Real Browser URLs in a Single-Page App
The Angular Router
The Angular Router maps URLs to components — with deep linking, history, guards, and lazy loading built in.
What you'll learn
- Provide the router with provideRouter
- Add a router-outlet to render matched routes
- Navigate with routerLink
A single-page app would feel broken without real URLs — bookmarks, refresh, and the back button all need to work. The Angular Router gives you that: a URL-to-component mapping with history, guards, lazy loading, and more.
Provide the router
In a standalone app, register routes from your app.config.ts.
// app.config.ts
import { ApplicationConfig } from '@angular/core';
import { provideRouter } from '@angular/router';
import { routes } from './app.routes';
export const appConfig: ApplicationConfig = {
providers: [provideRouter(routes)],
}; Render with router-outlet
Wherever you place <router-outlet />, the router will mount the matched component.
<!-- app.component.html -->
<nav>
<a routerLink="/">Home</a>
<a routerLink="/about">About</a>
</nav>
<router-outlet /> Navigate declaratively
routerLink intercepts clicks and uses the History API — no full page reload.
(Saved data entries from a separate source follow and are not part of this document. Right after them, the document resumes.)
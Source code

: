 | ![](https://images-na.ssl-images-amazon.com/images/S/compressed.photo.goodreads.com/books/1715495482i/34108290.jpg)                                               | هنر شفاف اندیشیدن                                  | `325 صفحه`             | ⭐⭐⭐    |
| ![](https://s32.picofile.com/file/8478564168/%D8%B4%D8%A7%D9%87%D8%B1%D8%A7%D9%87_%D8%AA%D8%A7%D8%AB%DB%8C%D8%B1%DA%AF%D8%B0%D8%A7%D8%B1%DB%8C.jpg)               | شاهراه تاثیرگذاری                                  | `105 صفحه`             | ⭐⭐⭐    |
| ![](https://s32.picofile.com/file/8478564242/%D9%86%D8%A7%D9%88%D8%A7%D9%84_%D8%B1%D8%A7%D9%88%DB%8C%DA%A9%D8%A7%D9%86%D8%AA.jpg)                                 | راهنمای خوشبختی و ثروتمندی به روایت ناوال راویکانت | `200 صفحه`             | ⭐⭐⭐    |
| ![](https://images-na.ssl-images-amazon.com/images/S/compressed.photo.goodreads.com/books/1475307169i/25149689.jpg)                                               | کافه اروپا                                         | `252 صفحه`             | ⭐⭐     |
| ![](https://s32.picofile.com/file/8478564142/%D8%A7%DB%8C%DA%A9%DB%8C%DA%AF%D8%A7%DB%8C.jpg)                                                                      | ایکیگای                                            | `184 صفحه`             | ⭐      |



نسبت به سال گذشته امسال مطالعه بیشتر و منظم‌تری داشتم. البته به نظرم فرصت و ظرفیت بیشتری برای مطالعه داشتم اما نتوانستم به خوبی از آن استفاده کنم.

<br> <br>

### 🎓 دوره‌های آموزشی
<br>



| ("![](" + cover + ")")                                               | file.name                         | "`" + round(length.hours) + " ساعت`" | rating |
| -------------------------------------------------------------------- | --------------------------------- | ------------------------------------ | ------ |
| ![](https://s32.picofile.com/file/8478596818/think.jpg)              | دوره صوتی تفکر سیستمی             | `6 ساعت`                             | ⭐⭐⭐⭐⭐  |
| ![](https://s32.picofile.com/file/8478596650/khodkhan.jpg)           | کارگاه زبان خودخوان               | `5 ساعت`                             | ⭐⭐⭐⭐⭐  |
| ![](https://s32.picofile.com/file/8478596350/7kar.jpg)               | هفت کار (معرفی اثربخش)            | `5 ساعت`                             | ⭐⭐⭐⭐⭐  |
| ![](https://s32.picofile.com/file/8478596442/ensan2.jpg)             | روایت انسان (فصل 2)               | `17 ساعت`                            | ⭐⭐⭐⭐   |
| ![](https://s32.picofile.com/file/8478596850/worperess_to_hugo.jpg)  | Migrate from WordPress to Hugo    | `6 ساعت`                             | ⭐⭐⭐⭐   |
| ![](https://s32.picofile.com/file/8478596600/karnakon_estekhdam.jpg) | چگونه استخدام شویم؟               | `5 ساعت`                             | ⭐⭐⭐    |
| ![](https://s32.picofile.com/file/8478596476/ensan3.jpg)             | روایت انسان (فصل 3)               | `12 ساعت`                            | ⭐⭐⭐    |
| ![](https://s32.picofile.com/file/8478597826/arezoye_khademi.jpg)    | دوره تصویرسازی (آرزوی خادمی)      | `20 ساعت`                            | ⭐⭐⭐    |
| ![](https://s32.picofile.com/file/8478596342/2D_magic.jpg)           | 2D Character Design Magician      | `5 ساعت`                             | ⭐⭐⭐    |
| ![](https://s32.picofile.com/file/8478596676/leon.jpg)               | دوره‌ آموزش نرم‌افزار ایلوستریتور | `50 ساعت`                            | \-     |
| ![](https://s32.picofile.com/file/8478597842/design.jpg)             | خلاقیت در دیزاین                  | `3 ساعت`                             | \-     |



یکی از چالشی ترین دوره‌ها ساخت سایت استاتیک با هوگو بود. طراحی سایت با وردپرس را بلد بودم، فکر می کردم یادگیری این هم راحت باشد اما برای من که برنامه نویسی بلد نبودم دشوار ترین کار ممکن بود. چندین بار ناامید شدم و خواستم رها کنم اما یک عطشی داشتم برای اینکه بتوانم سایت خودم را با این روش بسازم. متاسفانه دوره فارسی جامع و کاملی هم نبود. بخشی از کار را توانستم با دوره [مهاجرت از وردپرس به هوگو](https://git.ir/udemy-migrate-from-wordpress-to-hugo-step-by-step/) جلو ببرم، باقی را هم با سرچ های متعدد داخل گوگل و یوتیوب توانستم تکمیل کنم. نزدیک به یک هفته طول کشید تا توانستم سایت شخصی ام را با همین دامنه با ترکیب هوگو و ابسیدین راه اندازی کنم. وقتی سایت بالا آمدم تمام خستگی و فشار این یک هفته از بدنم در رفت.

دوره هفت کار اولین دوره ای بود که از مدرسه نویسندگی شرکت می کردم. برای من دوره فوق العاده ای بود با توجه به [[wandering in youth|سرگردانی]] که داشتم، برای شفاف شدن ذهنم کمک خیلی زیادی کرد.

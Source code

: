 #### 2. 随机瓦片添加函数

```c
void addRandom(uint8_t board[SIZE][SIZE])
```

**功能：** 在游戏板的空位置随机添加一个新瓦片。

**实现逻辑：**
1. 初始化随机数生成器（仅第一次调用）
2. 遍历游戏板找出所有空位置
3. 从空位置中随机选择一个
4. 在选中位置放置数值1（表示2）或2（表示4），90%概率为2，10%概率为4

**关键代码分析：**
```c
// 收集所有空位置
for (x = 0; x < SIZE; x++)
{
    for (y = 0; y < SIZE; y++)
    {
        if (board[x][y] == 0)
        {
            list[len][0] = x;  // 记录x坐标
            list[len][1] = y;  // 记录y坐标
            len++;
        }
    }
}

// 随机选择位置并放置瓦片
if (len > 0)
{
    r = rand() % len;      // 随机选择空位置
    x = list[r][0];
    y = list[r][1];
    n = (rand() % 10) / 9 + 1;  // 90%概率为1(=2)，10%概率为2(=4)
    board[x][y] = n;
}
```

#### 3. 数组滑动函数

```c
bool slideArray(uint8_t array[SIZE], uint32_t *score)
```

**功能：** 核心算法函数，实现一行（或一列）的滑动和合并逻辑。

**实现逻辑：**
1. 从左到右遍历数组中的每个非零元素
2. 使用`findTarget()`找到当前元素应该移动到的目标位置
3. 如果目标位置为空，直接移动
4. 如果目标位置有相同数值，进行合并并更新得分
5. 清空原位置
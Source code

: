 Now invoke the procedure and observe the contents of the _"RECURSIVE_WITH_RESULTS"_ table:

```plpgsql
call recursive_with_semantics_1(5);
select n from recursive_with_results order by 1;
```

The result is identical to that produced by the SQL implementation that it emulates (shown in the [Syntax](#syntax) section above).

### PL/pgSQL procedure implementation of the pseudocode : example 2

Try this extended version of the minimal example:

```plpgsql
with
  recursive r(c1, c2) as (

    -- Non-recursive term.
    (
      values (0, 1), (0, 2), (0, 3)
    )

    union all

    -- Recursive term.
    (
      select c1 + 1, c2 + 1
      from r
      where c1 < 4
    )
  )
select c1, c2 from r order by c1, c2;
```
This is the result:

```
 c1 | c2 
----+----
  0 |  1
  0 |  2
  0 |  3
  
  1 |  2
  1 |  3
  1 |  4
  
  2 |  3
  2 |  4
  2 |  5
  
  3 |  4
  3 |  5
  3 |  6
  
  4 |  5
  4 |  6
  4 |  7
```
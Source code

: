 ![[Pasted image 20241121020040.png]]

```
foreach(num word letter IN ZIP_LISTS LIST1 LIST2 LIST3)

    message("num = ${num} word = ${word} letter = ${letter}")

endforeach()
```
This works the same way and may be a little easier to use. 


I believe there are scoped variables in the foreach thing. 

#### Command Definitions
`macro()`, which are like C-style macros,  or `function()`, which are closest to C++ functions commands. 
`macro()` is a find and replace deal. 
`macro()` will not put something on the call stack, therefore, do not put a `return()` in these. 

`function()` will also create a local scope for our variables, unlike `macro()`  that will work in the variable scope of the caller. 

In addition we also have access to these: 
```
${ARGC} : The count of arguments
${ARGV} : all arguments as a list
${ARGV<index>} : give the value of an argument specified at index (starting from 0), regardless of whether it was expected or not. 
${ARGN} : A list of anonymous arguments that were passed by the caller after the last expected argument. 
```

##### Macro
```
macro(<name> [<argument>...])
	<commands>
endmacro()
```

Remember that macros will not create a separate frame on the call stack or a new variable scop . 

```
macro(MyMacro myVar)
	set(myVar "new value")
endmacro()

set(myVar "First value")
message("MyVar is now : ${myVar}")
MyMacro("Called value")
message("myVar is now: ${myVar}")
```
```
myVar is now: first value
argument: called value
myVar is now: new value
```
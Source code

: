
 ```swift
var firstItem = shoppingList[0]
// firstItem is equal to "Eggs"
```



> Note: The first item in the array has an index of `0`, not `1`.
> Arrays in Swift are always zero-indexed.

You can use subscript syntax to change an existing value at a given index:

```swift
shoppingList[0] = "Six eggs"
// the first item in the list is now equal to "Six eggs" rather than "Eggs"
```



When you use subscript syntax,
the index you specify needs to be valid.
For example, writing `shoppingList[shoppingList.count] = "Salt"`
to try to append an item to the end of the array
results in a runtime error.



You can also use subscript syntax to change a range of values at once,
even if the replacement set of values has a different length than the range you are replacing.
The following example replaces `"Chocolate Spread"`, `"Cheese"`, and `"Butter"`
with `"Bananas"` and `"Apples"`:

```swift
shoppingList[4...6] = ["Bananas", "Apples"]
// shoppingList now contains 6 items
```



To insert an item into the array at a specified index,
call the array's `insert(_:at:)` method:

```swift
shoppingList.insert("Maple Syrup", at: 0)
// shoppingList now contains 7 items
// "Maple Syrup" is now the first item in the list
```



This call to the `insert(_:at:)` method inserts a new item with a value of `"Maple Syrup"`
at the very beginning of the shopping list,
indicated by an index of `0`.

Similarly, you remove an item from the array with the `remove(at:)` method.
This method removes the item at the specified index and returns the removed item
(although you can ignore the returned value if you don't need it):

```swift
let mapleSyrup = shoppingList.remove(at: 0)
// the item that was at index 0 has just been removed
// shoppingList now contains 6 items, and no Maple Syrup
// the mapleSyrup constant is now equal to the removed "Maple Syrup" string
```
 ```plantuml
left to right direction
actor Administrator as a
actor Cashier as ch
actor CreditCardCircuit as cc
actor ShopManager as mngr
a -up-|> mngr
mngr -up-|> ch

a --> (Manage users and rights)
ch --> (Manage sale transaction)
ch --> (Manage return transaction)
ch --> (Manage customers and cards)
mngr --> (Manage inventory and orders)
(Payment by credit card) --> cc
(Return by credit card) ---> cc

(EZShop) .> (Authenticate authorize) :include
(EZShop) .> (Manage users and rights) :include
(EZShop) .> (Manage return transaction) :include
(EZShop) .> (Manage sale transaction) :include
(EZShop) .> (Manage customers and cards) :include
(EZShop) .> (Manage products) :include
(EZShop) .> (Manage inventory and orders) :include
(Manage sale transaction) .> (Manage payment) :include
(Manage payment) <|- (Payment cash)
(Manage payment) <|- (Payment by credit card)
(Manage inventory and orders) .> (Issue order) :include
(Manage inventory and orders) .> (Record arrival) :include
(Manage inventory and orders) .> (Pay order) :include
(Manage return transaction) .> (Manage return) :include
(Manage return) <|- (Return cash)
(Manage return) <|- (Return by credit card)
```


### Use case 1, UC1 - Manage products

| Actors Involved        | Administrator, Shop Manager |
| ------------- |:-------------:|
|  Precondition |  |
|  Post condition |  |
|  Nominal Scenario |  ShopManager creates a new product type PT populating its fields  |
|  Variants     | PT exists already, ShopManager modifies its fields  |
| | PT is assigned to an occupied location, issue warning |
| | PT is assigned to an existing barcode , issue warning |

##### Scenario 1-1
import { Component } from '@angular/core';
import { RouterLink, RouterOutlet } from '@angular/router';
@Component({
selector: 'app-root',
standalone: true,
imports: [RouterLink, RouterOutlet],
templateUrl: './app.component.html',
})
export class AppComponent {} The Router updates window.location, pushes a history entry, and renders the matching route — all client-side.